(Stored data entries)

• • • • • • •

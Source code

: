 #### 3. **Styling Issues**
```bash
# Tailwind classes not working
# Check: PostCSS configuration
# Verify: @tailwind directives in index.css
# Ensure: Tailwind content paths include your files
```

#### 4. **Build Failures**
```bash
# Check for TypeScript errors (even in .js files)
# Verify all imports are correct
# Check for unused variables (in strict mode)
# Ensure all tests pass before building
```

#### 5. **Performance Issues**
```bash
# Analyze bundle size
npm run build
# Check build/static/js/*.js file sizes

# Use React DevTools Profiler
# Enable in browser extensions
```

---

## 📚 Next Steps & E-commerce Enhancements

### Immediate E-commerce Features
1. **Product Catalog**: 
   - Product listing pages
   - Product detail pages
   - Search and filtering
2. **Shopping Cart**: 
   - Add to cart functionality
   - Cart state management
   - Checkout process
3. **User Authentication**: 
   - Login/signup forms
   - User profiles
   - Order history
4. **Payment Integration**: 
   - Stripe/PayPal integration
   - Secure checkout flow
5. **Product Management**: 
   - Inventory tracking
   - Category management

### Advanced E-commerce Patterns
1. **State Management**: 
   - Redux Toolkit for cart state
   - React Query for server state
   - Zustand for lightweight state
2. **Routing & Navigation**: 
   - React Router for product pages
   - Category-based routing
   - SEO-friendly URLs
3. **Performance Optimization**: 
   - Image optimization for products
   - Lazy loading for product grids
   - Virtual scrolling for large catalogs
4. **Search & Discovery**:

• • • • • • •

# Problem details
Copy each line in the entries above where the word "Verify" shows up.

# Solved problem
# Verify: @tailwind directives in index.css
# Verify all imports are correct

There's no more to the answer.